MINISTER
OF PROPAGANDA Nigel Ballard makes the case that the Internet
should be wireless, everywhere and open to all.
In Boston, they dressed up like Indians and chucked tea
into the harbor. The French stormed a prison. In
Portland, they... bolted a box to a pole on top of a college
dorm?
The Box - thin, beige and about as wide and tall as a
toaster - sits atop Portland State University's Ondine dorm
on Southwest 6th Avenue. It beams a radio signal across the
Willamette to the east side.
Not very sexy. Yet some think the Box marks the beginning
of an Internet sea change.
Right now, Qwest will sell you a dial-up account for
$18.95 a month. Comcast would be delighted to provide
broadband for $55.95. Can't pay?

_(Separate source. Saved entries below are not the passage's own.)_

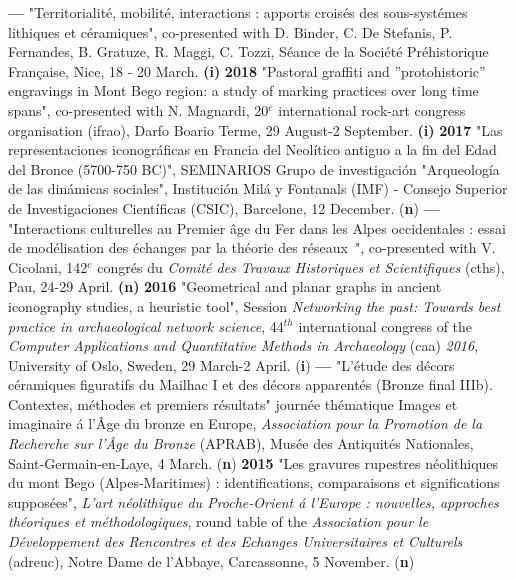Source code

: \documentclass{article}
\begin{document}
\smallbreak
\textbf{---  }"Territorialit\'{e}, mobilit\'{e}, interactions : apports crois\'{e}s des sous-syst\'{e}mes lithiques et c\'{e}ramiques", co-presented with D. Binder, C. De Stefanis, P. Fernandes, B. Gratuze, R. Maggi, C. Tozzi, S\'{e}ance de la Soci\'{e}t\'{e} Pr\'{e}historique Fran\c{c}aise, Nice, 18 - 20 March.\textbf{ (i)}
\smallbreak
\textbf{2018 }"Pastoral graffiti and ''protohistoric'' engravings in Mont Bego region: a study of marking practices over long time spans", co-presented with N. Magnardi, 20${}^{e}$ international rock-art congress organisation (ifrao), Darfo Boario Terme, 29 August-2 September.\textbf{ (i)}
\smallbreak
\textbf{2017 }"Las representaciones iconogr\'{a}ficas en Francia del Neol\'{i}tico antiguo a la fin del Edad del Bronce (5700-750 BC)", SEMINARIOS Grupo de investigaci\'{o}n "Arqueolog\'{i}a de las din\'{a}micas sociales", Instituci\'{o}n Mil\'{a} y Fontanals (IMF) - Consejo Superior de Investigaciones Cient\'{i}ficas (CSIC), Barcelone, 12 December. (\textbf{n})
\smallbreak
\textbf{---  } "Interactions culturelles au Premier \^{a}ge du Fer dans les Alpes occidentales : essai de mod\'{e}lisation des \'{e}changes par la th\'{e}orie des r\'{e}seaux~", co-presented with V. Cicolani, 142${}^{e}$ congr\'{e}s du \textit{Comit\'{e} des Travaux Historiques et Scientifiques} (cths), Pau, 24-29 April.\textbf{ (n)}
\smallbreak
\textbf{2016 }"Geometrical and planar graphs in ancient iconography studies, a heuristic tool", Session \textit{Networking the past: Towards best practice in archaeological network science}, 44${}^{th}$ international congress of the \textit{Computer Applications and Quantitative Methods in Archaeology }(caa) \textit{2016}, University of Oslo, Sweden, 29 March-2 April. (\textbf{i})\textbf{}
\smallbreak
\textbf{---  }"L'\'{e}tude des d\'{e}cors c\'{e}ramiques figuratifs du Mailhac I et des d\'{e}cors apparent\'{e}s (Bronze final IIIb). Contextes, m\'{e}thodes et premiers r\'{e}sultats" journ\'{e}e th\'{e}matique Images et imaginaire \'{a} l'\^{A}ge du bronze en Europe, \textit{Association pour la Promotion de la Recherche sur l'\^{A}ge du Bronze} (APRAB), Mus\'{e}e des Antiquit\'{e}s Nationales, Saint-Germain-en-Laye, 4 March. (\textbf{n})
\smallbreak
\textbf{2015 }"Les gravures rupestres n\'{e}olithiques du mont Bego (Alpes-Maritimes) : identifications, comparaisons et significations suppos\'{e}es", \textit{L'art n\'{e}olithique du Proche-Orient \'{a} l'Europe : nouvelles, approches th\'{e}oriques et m\'{e}thodologiques}, round table of the \textit{Association pour le D\'{e}veloppement des Rencontres et des Echanges Universitaires et Culturels} (adreuc), Notre Dame de l'Abbaye, Carcassonne, 5 November. (\textbf{n})
\end{document}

The library is at 10th and
Taylor.
But picture this: The blip from the Box grows to blanket
Portland. The transmission delivers the Internet through
thin air, to any desk. boudoir or handheld gadget in reach.
For free.
It's not just some techno-commie pipe dream. Portland
State and Oregon Health & Science University are funding the
Box, which they installed this spring, to gauge how strong
and long its signal can go. The city of Portland is watching
eagerly.
Behind the experiment lies a radical notion: that the
Internet is as important to Portlanders as water, power or
paved streets. In other words, in the 21st century, the
right to Google is as fundamental as the right to an
education.
"The Internet should work more like a public road and
less like an expensive hetitleh club," says City Commissioner
Erik Sten. Of course, in some quarters, them's fightin'
words.
"If they compete with us, they can expect a competitive
response," says Don Williams, Comcast's Portland spokesman.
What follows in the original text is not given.